Si une telle phrase était absolument  vraie, l’Afghanistan serait le royaume de la justice :  il  faut y  attendre une moyenne de  1642 jours entre le moment ou l’on entame une action en justice (civile ou commerciale) et celui ou un jugement est rendu et exécuté.

Il  faut 346 jours au Canada,  331 en France, 328 en Belgique, 300 aux États-Unis : bref, on attend à près un an, dans les pays occidentaux,  pour que justice soit rendue  selon le site de statistiques Nation Master.
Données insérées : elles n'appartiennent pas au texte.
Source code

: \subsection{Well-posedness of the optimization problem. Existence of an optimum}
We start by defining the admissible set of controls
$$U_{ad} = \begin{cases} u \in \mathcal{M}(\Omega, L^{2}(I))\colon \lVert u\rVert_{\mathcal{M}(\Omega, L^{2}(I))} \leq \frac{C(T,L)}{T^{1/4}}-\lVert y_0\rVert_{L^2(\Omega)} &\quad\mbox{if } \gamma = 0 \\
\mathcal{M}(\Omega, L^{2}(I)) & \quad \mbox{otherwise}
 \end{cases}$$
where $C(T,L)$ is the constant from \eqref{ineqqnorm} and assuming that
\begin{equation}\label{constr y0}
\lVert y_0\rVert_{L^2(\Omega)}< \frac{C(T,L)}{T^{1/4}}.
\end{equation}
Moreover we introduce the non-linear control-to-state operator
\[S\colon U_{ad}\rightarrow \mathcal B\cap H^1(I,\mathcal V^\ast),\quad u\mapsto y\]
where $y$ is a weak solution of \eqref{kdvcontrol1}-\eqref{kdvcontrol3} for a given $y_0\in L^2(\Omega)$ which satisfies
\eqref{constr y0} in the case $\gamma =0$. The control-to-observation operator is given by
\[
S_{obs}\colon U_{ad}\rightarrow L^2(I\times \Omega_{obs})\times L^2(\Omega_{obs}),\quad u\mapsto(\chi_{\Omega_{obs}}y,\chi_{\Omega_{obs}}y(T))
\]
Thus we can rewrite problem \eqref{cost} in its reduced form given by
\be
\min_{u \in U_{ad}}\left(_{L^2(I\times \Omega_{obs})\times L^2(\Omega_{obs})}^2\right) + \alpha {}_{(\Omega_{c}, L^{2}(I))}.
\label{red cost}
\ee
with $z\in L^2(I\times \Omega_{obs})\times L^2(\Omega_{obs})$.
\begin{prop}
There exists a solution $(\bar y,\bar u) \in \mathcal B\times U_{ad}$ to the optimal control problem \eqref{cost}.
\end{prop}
Mais quel est le prix moyen? Aux États-Unis, en Californie spécialement, les honoraires des avocats spécialisés en music business montent jusqu’à 600 $ l’heure. Au Canada, les avocats de ce secteur facturent entre 200 et 300 $ la même heure. S’y ajoutent bien sûr les frais de bureau, les frais de justice, etc.

Les montants spectaculaires exposés lors de procédures judiciaires en Amérique du  Nord ne proviennent toutefois pas uniquement, comme on le croit souvent, des seuls honoraires.

En réalité la procédure y est pour beaucoup car les avocats anglo-saxons jouent, comme on le voit dans les séries, un rôle actif dans les procédures: ils doivent interroger les témoins des parties, «transquestionner» ceux de la partie adverse, préparer leurs propres clients à ces interrogatoires, etc.  Ceci explique en partie les 450.000 $ réclamés par le cabinet  Ayscough & Marar à Michael Jackson suite à son dernier procès.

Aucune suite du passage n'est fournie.